What you have to do — Your transcription must include every record word for word and no pictures.

Records shown —

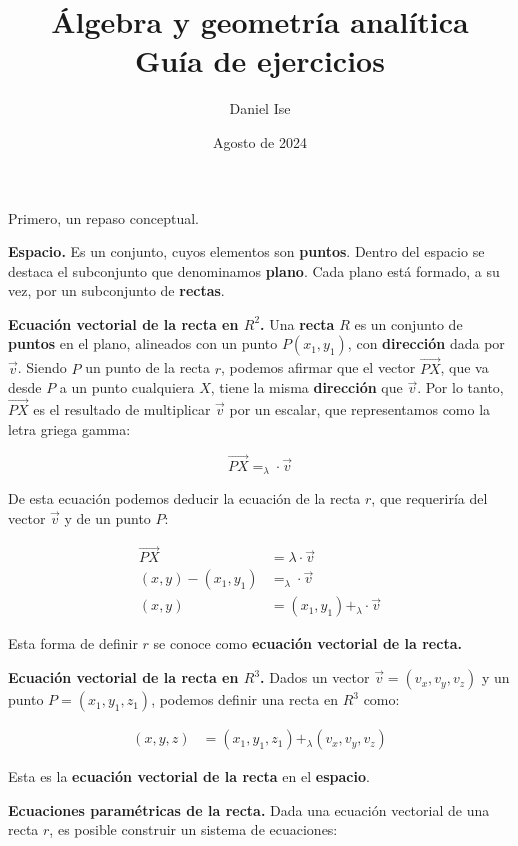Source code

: \documentclass{article}
\title{Álgebra y geometría analítica\\Guía de ejercicios}
\author{Daniel Ise}
\date{Agosto de 2024}
\begin{document}
\maketitle

Primero, un repaso conceptual.

\textbf{Espacio.} Es un conjunto, cuyos elementos son \textbf{puntos}. Dentro 
del espacio se destaca el subconjunto que denominamos \textbf{plano}. Cada plano
está formado, a su vez, por un subconjunto de \textbf{rectas}.

\textbf{Ecuación vectorial de la recta en \(R^2\).} Una \textbf{recta} $R$ es un
conjunto de \textbf{puntos} en el plano, alineados con un punto $P (x_1, y_1)$,
con \textbf{dirección} dada por $\vec{v}$. Siendo $P$ un punto de la recta $r$,
podemos afirmar que el vector $\vec{PX}$, que va desde $P$ a un punto cualquiera
$X$, tiene la misma \textbf{dirección} que $\vec{v}$. Por lo tanto, \(\vec{PX}\)
es el resultado de multiplicar \(\vec{v}\) por un escalar, que representamos 
como la letra griega gamma:

\begin{equation*}
    \vec{PX} = _\lambda \cdot \vec{v}
\end{equation*}

De esta ecuación podemos deducir la ecuación de la recta $r$, que requeriría del
vector \(\vec{v}\) y de un punto $P$:

\begin{align*}
    \vec{PX} & = \lambda \cdot \vec{v}\\
    (x,y) - (x_1,y_1) & = _\lambda \cdot \vec{v}\\
    (x,y) & = (x_1,y_1) + _\lambda \cdot \vec{v}
\end{align*}

Esta forma de definir $r$ se conoce como 
\textbf{ecuación vectorial de la recta.}

\textbf{Ecuación vectorial de la recta en \(R^3\).} Dados un vector 
\(\vec{v} = (v_x,v_y,v_z)\) y un punto \(P = (x_1, y_1, z_1)\), podemos definir
una recta en \(R^3\) como:

\begin{align*}
    (x, y, z) & = (x_1,y_1,z_1) + _\lambda (v_x, v_y, v_z)
\end{align*}

Esta es la \textbf{ecuación vectorial de la recta} en el \textbf{espacio}.

\textbf{Ecuaciones paramétricas de la recta.} Dada una ecuación vectorial de una 
recta \(r\), es posible construir un sistema de ecuaciones:
\end{document}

Result of the task —
Source code

: \documentclass{article}
\title{Álgebra y geometría analítica\\Guía de ejercicios}
\author{Daniel Ise}
\date{Agosto de 2024}
\begin{document}
\maketitle

Primero, un repaso conceptual.

\textbf{Espacio.} Es un conjunto, cuyos elementos son \textbf{puntos}. Dentro 
del espacio se destaca el subconjunto que denominamos \textbf{plano}. Cada plano
está formado, a su vez, por un subconjunto de \textbf{rectas}.

\textbf{Ecuación vectorial de la recta en \(R^2\).} Una \textbf{recta} $R$ es un
conjunto de \textbf{puntos} en el plano, alineados con un punto $P (x_1, y_1)$,
con \textbf{dirección} dada por $\vec{v}$. Siendo $P$ un punto de la recta $r$,
podemos afirmar que el vector $\vec{PX}$, que va desde $P$ a un punto cualquiera
$X$, tiene la misma \textbf{dirección} que $\vec{v}$. Por lo tanto, \(\vec{PX}\)
es el resultado de multiplicar \(\vec{v}\) por un escalar, que representamos 
como la letra griega gamma:

\begin{equation*}
    \vec{PX} = _\lambda \cdot \vec{v}
\end{equation*}

De esta ecuación podemos deducir la ecuación de la recta $r$, que requeriría del
vector \(\vec{v}\) y de un punto $P$:

\begin{align*}
    \vec{PX} & = \lambda \cdot \vec{v}\\
    (x,y) - (x_1,y_1) & = _\lambda \cdot \vec{v}\\
    (x,y) & = (x_1,y_1) + _\lambda \cdot \vec{v}
\end{align*}

Esta forma de definir $r$ se conoce como 
\textbf{ecuación vectorial de la recta.}

\textbf{Ecuación vectorial de la recta en \(R^3\).} Dados un vector 
\(\vec{v} = (v_x,v_y,v_z)\) y un punto \(P = (x_1, y_1, z_1)\), podemos definir
una recta en \(R^3\) como:

\begin{align*}
    (x, y, z) & = (x_1,y_1,z_1) + _\lambda (v_x, v_y, v_z)
\end{align*}

Esta es la \textbf{ecuación vectorial de la recta} en el \textbf{espacio}.

\textbf{Ecuaciones paramétricas de la recta.} Dada una ecuación vectorial de una 
recta \(r\), es posible construir un sistema de ecuaciones:
\end{document}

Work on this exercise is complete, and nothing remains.